Did anyone hear the sound of champagne corks popping while passing 11 Downing Street last night? Alistair Darling gets a sneak preview of the Office of National Statistics' quarterly GDP figures, so while the rest of us must wait until today for confirmation that Britain's worst post-war recession is finally over, the Chancellor got the data yesterday – maybe he even invited his neighbour round for a celebratory drink.
If so, the Prime Minister and his Chancellor may be disappointed by the political dividend the end of the recession delivers. While Labour will now campaign on Gordon Brown's record of having steered Britain through financial crisis and global economic downturn, for many people the recession is over in name alone.
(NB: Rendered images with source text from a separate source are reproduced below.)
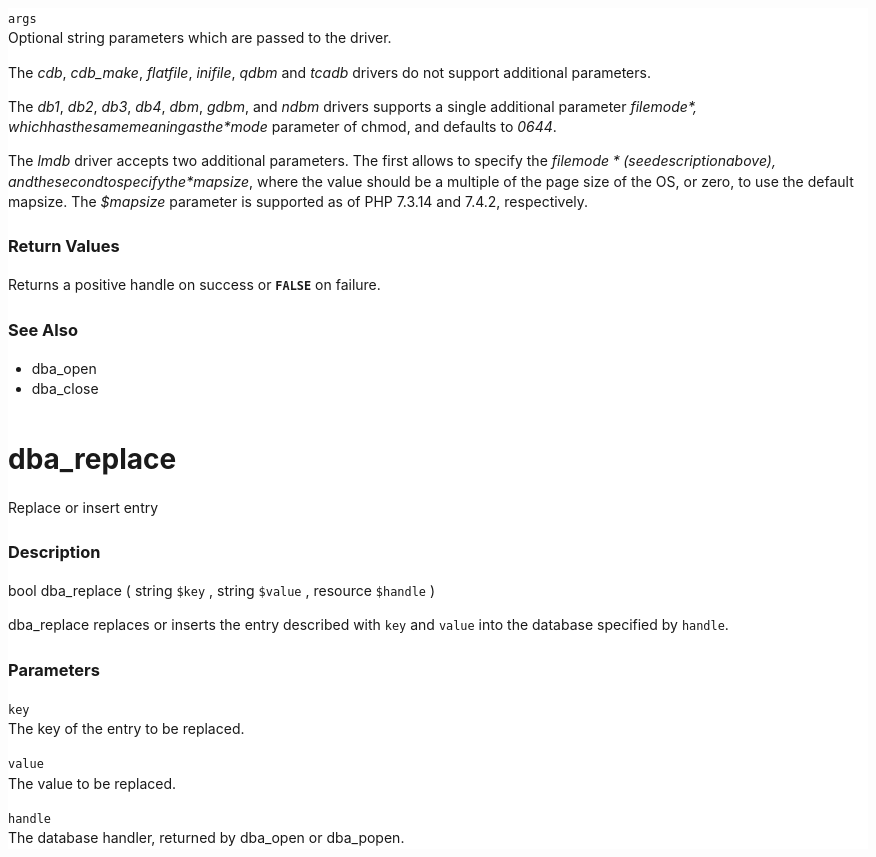 `args`  
Optional <span class="type">string</span> parameters which are passed to
the driver.

The *cdb*, *cdb\_make*, *flatfile*, *inifile*, *qdbm* and *tcadb*
drivers do not support additional parameters.

The *db1*, *db2*, *db3*, *db4*, *dbm*, *gdbm*, and *ndbm* drivers
supports a single additional parameter *$filemode*, which has the same
meaning as the *$mode* parameter of <span class="function">chmod</span>,
and defaults to *0644*.

The *lmdb* driver accepts two additional parameters. The first allows to
specify the *$filemode* (see description above), and the second to
specify the *$mapsize*, where the value should be a multiple of the page
size of the OS, or zero, to use the default mapsize. The *$mapsize*
parameter is supported as of PHP 7.3.14 and 7.4.2, respectively.

### Return Values

Returns a positive handle on success or **`FALSE`** on failure.

### See Also

-   <span class="function">dba\_open</span>
-   <span class="function">dba\_close</span>

dba\_replace
============

Replace or insert entry

### Description

<span class="type">bool</span> <span
class="methodname">dba\_replace</span> ( <span class="methodparam"><span
class="type">string</span> `$key`</span> , <span
class="methodparam"><span class="type">string</span> `$value`</span> ,
<span class="methodparam"><span class="type">resource</span>
`$handle`</span> )

<span class="function">dba\_replace</span> replaces or inserts the entry
described with `key` and `value` into the database specified by
`handle`.

### Parameters

`key`  
The key of the entry to be replaced.

`value`  
The value to be replaced.

`handle`  
The database handler, returned by <span
class="function">dba\_open</span> or <span
class="function">dba\_popen</span>.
For one thing, with tax rises having already begun to kick in and plenty more to come in April, many people's disposable income will actually be lower this year than last, particularly if interest rates rise more quickly than expected in the face of unexpectedly high inflation.
Moreover, the way in which the labour market has changed during this recession means that many people will feel the pain of the downturn for a long time after it officially ends. It's good news that unemployment has not risen to the levels some analysts predicted a year ago, but the headline figures mask some difficult realities.
The Chartered Institute of Personnel and Development says 1.31 million people were made redundant during the recession but that many have found new employment – crucially, though, two-thirds of those who are in a new job are earning less than they were previously. The average loss of wages is 28 per cent.
Remember, too, that while last week's unemployment figures showed welcome falls, they also revealed that the number of economically inactive people in Britain is now at a record high. So those who are finding new jobs are worse off and many people have opted out of the paid labour market altogether.
There are other reasons, too, why many people will barely notice the transition from recession to recovery. Pay freezes are likely to continue – at the least, wage inflation will remain muted. Price inflation, on the other hand, is becoming more marked, particularly on non-discretionary goods such as food, fuel and home energy. And unemployment may yet rise again – the public sector is under pressure to shed jobs. Certainly, public spending restraint will be the economic story of the next few years.
All of this means that the end of the recession will not herald a return to the levels of prosperity many families enjoyed before the crisis began. And Messrs Brown and Darling may find their political fortunes even tougher to revive than those of the British economy.